Students taking second degrees withdrawn from recruitment limits

Universities will be able to take an unlimited number of non-funded students, but they cannot transfer their places to funded students. Melanie Newman reports

February 17, 2010

Students who already hold a degree will not count towards Government-imposed recruitment limits from 2010-11, the funding council has announced.

Currently, students aiming for an equivalent or lower qualification (ELQ) to one they already hold are not subsidised by the state and are not eligible for public student loans.

However, they are included in limits set by the Higher Education Funding Council for England on the number of UK-domiciled students each university is allowed to recruit. Hefce has threatened to fine universities that take on more students in 2010-11 than they accepted in 2009-10 and 2008-09.

From the next academic year, however, ELQ students will not be included in these limits unless they are exempt from ELQ policy and receive Hefce funding. Areas that are exempt include teacher training, social work, architecture and veterinary science.

It has also emerged that following the change in policy, university places currently taken up by ELQ students will not become available for additional funded students.

It is feared that this could penalise universities that recruited large numbers of ELQ students in 2008-09 by offering them discounts, as they will not be able to transfer these places to funded students.

A Hefce spokesman said: “Universities have argued that we should not be controlling ELQ because they are not funded and are not eligible for student support.

“They can’t have it both ways, but they will be able to appeal against the number [of student places] that we are about to set them.”

Les Ebdon, vice-chancellor of the University of Bedfordshire and chairman of the Million+ group of new universities, said that the numbers had already been removed from the allocations in September 2008 after the ELQ policy was introduced.

Institutions were told they would be able to bid for additional student numbers for first-time applicants in the ELQ students’ place, but then the Government identified a hole in its budget and recruitment limits were imposed.

Professor Ebdon acknowledged that ELQ students were a new source of fully funded applicants, “like home-based international students”, but he predicted that the universities most likely to benefit would be those that are already relatively well off.

“I imagine that the universities of Oxford and Cambridge will be able to attract the most ELQ students paying full fees,” he said.

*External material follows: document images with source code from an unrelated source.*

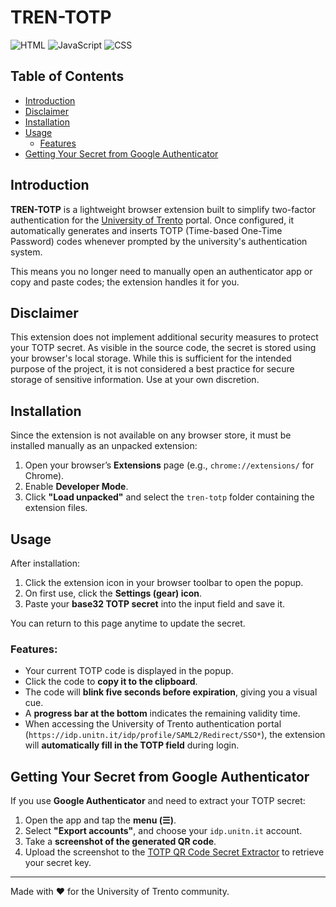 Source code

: # TREN-TOTP
<div>
    <img src="https://img.shields.io/badge/html5-%23E34F26.svg?style=flat&logo=html5&logoColor=white" alt="HTML"/>
    <img src="https://img.shields.io/badge/javascript-%23323330.svg?style=flat&logo=javascript&logoColor=%23F7DF1E" alt="JavaScript"/>
    <img src="https://img.shields.io/badge/css3-%231572B6.svg?style=flat&logo=css3&logoColor=white" alt="CSS"/>
</div>

## Table of Contents
- [Introduction](#introduction)
- [Disclaimer](#disclaimer)
- [Installation](#installation)
- [Usage](#usage)
    - [Features](#features)
- [Getting Your Secret from Google Authenticator](#getting-your-secret-from-google-authenticator)

## Introduction

**TREN-TOTP** is a lightweight browser extension built to simplify two-factor authentication for the [University of Trento](https://www.unitn.it) portal. Once configured, it automatically generates and inserts TOTP (Time-based One-Time Password) codes whenever prompted by the university's authentication system.

This means you no longer need to manually open an authenticator app or copy and paste codes; the extension handles it for you.

## Disclaimer

This extension does not implement additional security measures to protect your TOTP secret. As visible in the source code, the secret is stored using your browser's local storage. While this is sufficient for the intended purpose of the project, it is not considered a best practice for secure storage of sensitive information. Use at your own discretion.

## Installation

Since the extension is not available on any browser store, it must be installed manually as an unpacked extension:

1. Open your browser’s **Extensions** page (e.g., `chrome://extensions/` for Chrome).
2. Enable **Developer Mode**.
3. Click **"Load unpacked"** and select the `tren-totp` folder containing the extension files.

## Usage

After installation:

1. Click the extension icon in your browser toolbar to open the popup.
2. On first use, click the **Settings (gear) icon**.
3. Paste your **base32 TOTP secret** into the input field and save it.

You can return to this page anytime to update the secret.

### Features:
- Your current TOTP code is displayed in the popup.
- Click the code to **copy it to the clipboard**.
- The code will **blink five seconds before expiration**, giving you a visual cue.
- A **progress bar at the bottom** indicates the remaining validity time.
- When accessing the University of Trento authentication portal (`https://idp.unitn.it/idp/profile/SAML2/Redirect/SSO*`), the extension will **automatically fill in the TOTP field** during login.

## Getting Your Secret from Google Authenticator

If you use **Google Authenticator** and need to extract your TOTP secret:

1. Open the app and tap the **menu (☰)**.
2. Select **"Export accounts"**, and choose your `idp.unitn.it` account.
3. Take a **screenshot of the generated QR code**.
4. Upload the screenshot to the [TOTP QR Code Secret Extractor](https://christiansassi.github.io/tren-totp/) to retrieve your secret key.

---
Made with ❤️ for the University of Trento community.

Under Hefce’s new policy, students who start doing a foundation degree at one institution and apply to join a different university in the second or third year of a degree course will be counted as “new entrants” for the purposes of the recruitment limits.

Some universities have complained that this will act as a disincentive to set up access arrangements through which students automatically progress from further education colleges into university.